Aim of the exercise:
The records must be duplicated exactly, with every picture left out.

Stored records
———

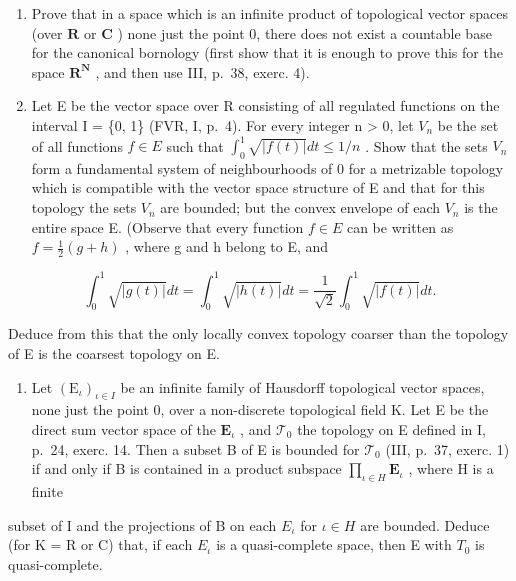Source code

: \begin{enumerate}
\def\labelenumi{\arabic{enumi})}
\setcounter{enumi}{7}
\item
  Prove that in a space which is an infinite product of topological vector spaces (over \(\mathbf{R}\) or \(\mathbf{C}\) ) none just the point 0, there does not exist a countable base for the canonical bornology (first show that it is enough to prove this for the space \(\mathbf{R}^{\mathbf{N}}\) , and then use III, p.~38, exerc. 4).
\item
  Let E be the vector space over R consisting of all regulated functions on the interval I = \{0, 1\} (FVR, I, p.~4). For every integer n \textgreater{} 0, let \(V_{n}\) be the set of all functions \(f \in E\) such that \(\int_{0}^{1} \sqrt{|f(t)|} dt \leqslant 1/n\) . Show that the sets \(V_{n}\) form a fundamental system of neighbourhoods of 0 for a metrizable topology which is compatible with the vector space structure of E and that for this topology the sets \(V_{n}\) are bounded; but the convex envelope of each \(V_{n}\) is the entire space E. (Observe that every function \(f \in E\) can be written as \(f = \frac{1}{2}(g + h)\) , where g and h belong to E, and
\end{enumerate}

\[
\int_ {0} ^ {1} \sqrt {| g (t) |} d t = \int_ {0} ^ {1} \sqrt {| h (t) |} d t = \frac {1}{\sqrt {2}} \int_ {0} ^ {1} \sqrt {| f (t) |} d t.
\]

Deduce from this that the only locally convex topology coarser than the topology of E is the coarsest topology on E.

\begin{enumerate}
\def\labelenumi{\arabic{enumi})}
\setcounter{enumi}{9}
\tightlist
\item
  Let \((\mathrm{E}_{\iota})_{\iota \in I}\) be an infinite family of Hausdorff topological vector spaces, none just the point 0, over a non-discrete topological field K. Let E be the direct sum vector space of the \(\mathbf{E}_{\iota}\) , and \(\mathcal{T}_0\) the topology on E defined in I, p.~24, exerc. 14. Then a subset B of E is bounded for \(\mathcal{T}_0\) (III, p.~37, exerc. 1) if and only if B is contained in a product subspace \(\prod_{\iota \in H} \mathbf{E}_{\iota}\) , where H is a finite
\end{enumerate}

subset of I and the projections of B on each \(E_{\iota}\) for \(\iota \in H\) are bounded. Deduce (for K = R or C) that, if each \(E_{\iota}\) is a quasi-complete space, then E with \(T_{0}\) is quasi-complete.

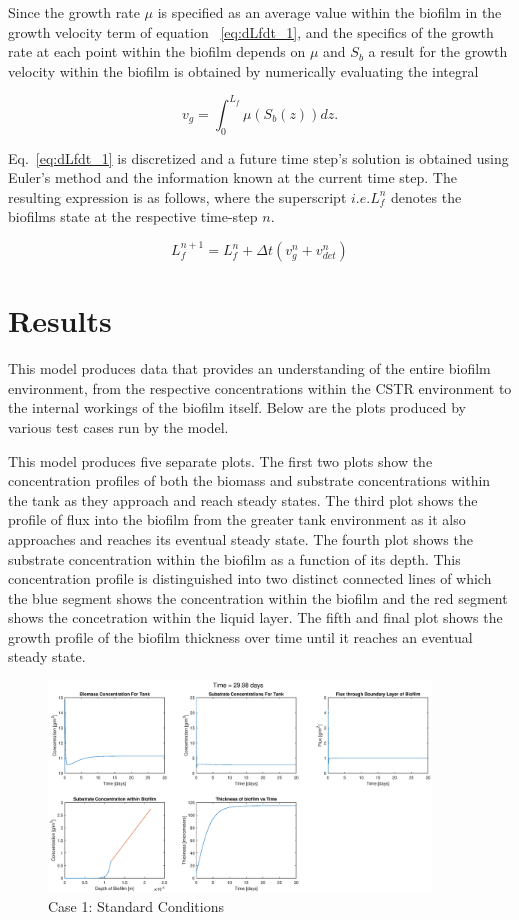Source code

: \documentclass[letterpaper, twoside]{article}
\numberwithin{equation}{section}
\newcommand{\ie}{i.e.}
\begin{document}
Since the growth rate $\mu$ is specified as an average value within the biofilm in the growth velocity term of equation ~\ref{eq:dLfdt_1}, and the specifics of the growth rate at each point within the biofilm depends on $\mu$ and $S_b$ a result for the growth velocity within the biofilm is obtained by numerically evaluating the integral 

\begin{equation}
  \label{eq:vg_int}
  {v_g}={\int_{0}^{L_f}\mu(S_b(z)) dz}.
\end{equation}

Eq.~\ref{eq:dLfdt_1} is discretized and a future time step's solution is obtained using Euler's method and the information known at the current time step. The resulting expression is as follows, where the superscript $\ie L_f^{n}$ denotes the biofilms state at the respective time-step $n$.

\begin{equation}
  \label{eq:dLfdt_2}
  {L_f^{n+1}}={L_f^{n}} + {\Delta t}({v_g^{n}+v_{det}^{n}})
\end{equation}

\section{Results}
This model produces data that provides an understanding of the entire biofilm environment, from the respective concentrations within the CSTR environment to the internal workings of the biofilm itself. Below are the plots produced by various test cases run by the model.

This model produces five separate plots. The first two plots show the concentration profiles of both the biomass and substrate concentrations within the tank as they approach and reach steady states. The third plot shows the profile of flux into the biofilm from the greater tank environment as it also approaches and reaches its eventual steady state. The fourth plot shows the substrate concentration within the biofilm as a function of its depth. This concentration profile is distinguished into two distinct connected lines of which the blue segment shows the concentration within the biofilm and the red segment shows the concetration within the liquid layer. The fifth and final plot shows the growth profile of the biofilm thickness over time until it reaches an eventual steady state.

\begin{figure}[H]
  \centering
  \includegraphics[read=eps, width=4in]{Testcase1_figure.eps}
  \caption{Case 1: Standard Conditions}
\end{figure}
\end{document}
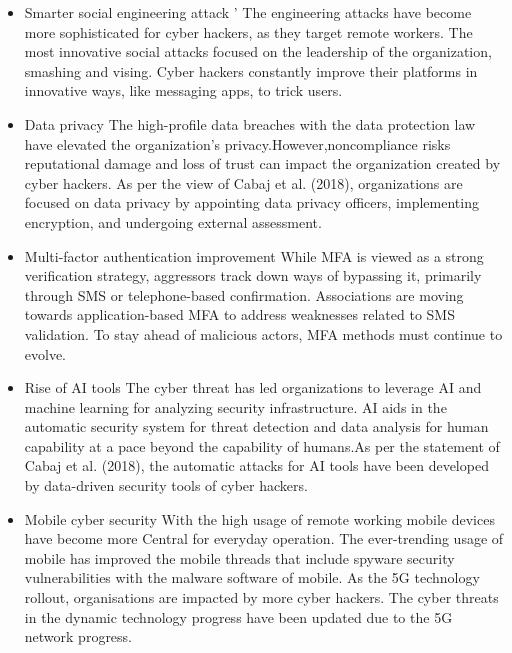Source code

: \begin{itemize}
	 \item Smarter social engineering attack '
    The engineering attacks have become more sophisticated for cyber hackers, as they target 
    remote workers. The most innovative social attacks focused on the leadership of the 
    organization, smashing and vising. Cyber hackers constantly
    improve their platforms in innovative ways, like messaging apps, to trick users.
	\item Data privacy
    The high-profile data breaches with the data protection law have elevated the 
    organization's privacy.However,noncompliance risks reputational damage and loss of trust 
    can impact the organization created by cyber hackers. As per the view of Cabaj et al. 
    (2018), organizations are focused on data privacy by appointing data privacy officers, 
    implementing encryption, and undergoing external assessment.
	\item Multi-factor authentication improvement
    While MFA is viewed as a strong verification strategy, aggressors track down ways of 
    bypassing it, primarily through SMS or telephone-based confirmation. Associations are 
    moving towards application-based MFA to address weaknesses related to SMS validation. To 
    stay ahead of malicious actors, MFA methods must continue to evolve.
	\item Rise of AI tools
    The cyber threat has led organizations to leverage AI and machine learning for analyzing 
    security infrastructure. AI aids in the automatic security system for threat detection and 
    data analysis for human capability at a pace beyond the capability of humans.As per the 
    statement of Cabaj et al. (2018), the automatic attacks for AI tools have been developed by 
    data-driven security tools of cyber hackers.
	\item Mobile cyber security
    With the high usage of remote working mobile devices have become
   more Central for everyday operation. The ever-trending usage of mobile has improved the 
   mobile threads that include spyware security vulnerabilities with the malware software of 
   mobile. As the 5G technology rollout, organisations are impacted by more cyber hackers. The 
   cyber threats in the dynamic technology progress have been updated due to the 5G network 
   progress.
\end{itemize}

———

Answer below:
Source code

: \begin{enumerate}
\def\labelenumi{\arabic{enumi})}
\setcounter{enumi}{7}
\item
  Prove that in a space which is an infinite product of topological vector spaces (over \(\mathbf{R}\) or \(\mathbf{C}\) ) none just the point 0, there does not exist a countable base for the canonical bornology (first show that it is enough to prove this for the space \(\mathbf{R}^{\mathbf{N}}\) , and then use III, p.~38, exerc. 4).
\item
  Let E be the vector space over R consisting of all regulated functions on the interval I = \{0, 1\} (FVR, I, p.~4). For every integer n \textgreater{} 0, let \(V_{n}\) be the set of all functions \(f \in E\) such that \(\int_{0}^{1} \sqrt{|f(t)|} dt \leqslant 1/n\) . Show that the sets \(V_{n}\) form a fundamental system of neighbourhoods of 0 for a metrizable topology which is compatible with the vector space structure of E and that for this topology the sets \(V_{n}\) are bounded; but the convex envelope of each \(V_{n}\) is the entire space E. (Observe that every function \(f \in E\) can be written as \(f = \frac{1}{2}(g + h)\) , where g and h belong to E, and
\end{enumerate}

\[
\int_ {0} ^ {1} \sqrt {| g (t) |} d t = \int_ {0} ^ {1} \sqrt {| h (t) |} d t = \frac {1}{\sqrt {2}} \int_ {0} ^ {1} \sqrt {| f (t) |} d t.
\]

Deduce from this that the only locally convex topology coarser than the topology of E is the coarsest topology on E.

\begin{enumerate}
\def\labelenumi{\arabic{enumi})}
\setcounter{enumi}{9}
\tightlist
\item
  Let \((\mathrm{E}_{\iota})_{\iota \in I}\) be an infinite family of Hausdorff topological vector spaces, none just the point 0, over a non-discrete topological field K. Let E be the direct sum vector space of the \(\mathbf{E}_{\iota}\) , and \(\mathcal{T}_0\) the topology on E defined in I, p.~24, exerc. 14. Then a subset B of E is bounded for \(\mathcal{T}_0\) (III, p.~37, exerc. 1) if and only if B is contained in a product subspace \(\prod_{\iota \in H} \mathbf{E}_{\iota}\) , where H is a finite
\end{enumerate}

subset of I and the projections of B on each \(E_{\iota}\) for \(\iota \in H\) are bounded. Deduce (for K = R or C) that, if each \(E_{\iota}\) is a quasi-complete space, then E with \(T_{0}\) is quasi-complete.

Source code

: \documentclass[letterpaper, twoside]{article}
\numberwithin{equation}{section}
\newcommand{\ie}{i.e.}
\begin{document}
Since the growth rate $\mu$ is specified as an average value within the biofilm in the growth velocity term of equation ~\ref{eq:dLfdt_1}, and the specifics of the growth rate at each point within the biofilm depends on $\mu$ and $S_b$ a result for the growth velocity within the biofilm is obtained by numerically evaluating the integral 

\begin{equation}
  \label{eq:vg_int}
  {v_g}={\int_{0}^{L_f}\mu(S_b(z)) dz}.
\end{equation}

Eq.~\ref{eq:dLfdt_1} is discretized and a future time step's solution is obtained using Euler's method and the information known at the current time step. The resulting expression is as follows, where the superscript $\ie L_f^{n}$ denotes the biofilms state at the respective time-step $n$.

\begin{equation}
  \label{eq:dLfdt_2}
  {L_f^{n+1}}={L_f^{n}} + {\Delta t}({v_g^{n}+v_{det}^{n}})
\end{equation}

\section{Results}
This model produces data that provides an understanding of the entire biofilm environment, from the respective concentrations within the CSTR environment to the internal workings of the biofilm itself. Below are the plots produced by various test cases run by the model.

This model produces five separate plots. The first two plots show the concentration profiles of both the biomass and substrate concentrations within the tank as they approach and reach steady states. The third plot shows the profile of flux into the biofilm from the greater tank environment as it also approaches and reaches its eventual steady state. The fourth plot shows the substrate concentration within the biofilm as a function of its depth. This concentration profile is distinguished into two distinct connected lines of which the blue segment shows the concentration within the biofilm and the red segment shows the concetration within the liquid layer. The fifth and final plot shows the growth profile of the biofilm thickness over time until it reaches an eventual steady state.

\begin{figure}[H]
  \centering
  \includegraphics[read=eps, width=4in]{Testcase1_figure.eps}
  \caption{Case 1: Standard Conditions}
\end{figure}
\end{document}
Source code

: \begin{itemize}
	 \item Smarter social engineering attack '
    The engineering attacks have become more sophisticated for cyber hackers, as they target 
    remote workers. The most innovative social attacks focused on the leadership of the 
    organization, smashing and vising. Cyber hackers constantly
    improve their platforms in innovative ways, like messaging apps, to trick users.
	\item Data privacy
    The high-profile data breaches with the data protection law have elevated the 
    organization's privacy.However,noncompliance risks reputational damage and loss of trust 
    can impact the organization created by cyber hackers. As per the view of Cabaj et al. 
    (2018), organizations are focused on data privacy by appointing data privacy officers, 
    implementing encryption, and undergoing external assessment.
	\item Multi-factor authentication improvement
    While MFA is viewed as a strong verification strategy, aggressors track down ways of 
    bypassing it, primarily through SMS or telephone-based confirmation. Associations are 
    moving towards application-based MFA to address weaknesses related to SMS validation. To 
    stay ahead of malicious actors, MFA methods must continue to evolve.
	\item Rise of AI tools
    The cyber threat has led organizations to leverage AI and machine learning for analyzing 
    security infrastructure. AI aids in the automatic security system for threat detection and 
    data analysis for human capability at a pace beyond the capability of humans.As per the 
    statement of Cabaj et al. (2018), the automatic attacks for AI tools have been developed by 
    data-driven security tools of cyber hackers.
	\item Mobile cyber security
    With the high usage of remote working mobile devices have become
   more Central for everyday operation. The ever-trending usage of mobile has improved the 
   mobile threads that include spyware security vulnerabilities with the malware software of 
   mobile. As the 5G technology rollout, organisations are impacted by more cyber hackers. The 
   cyber threats in the dynamic technology progress have been updated due to the 5G network 
   progress.
\end{itemize}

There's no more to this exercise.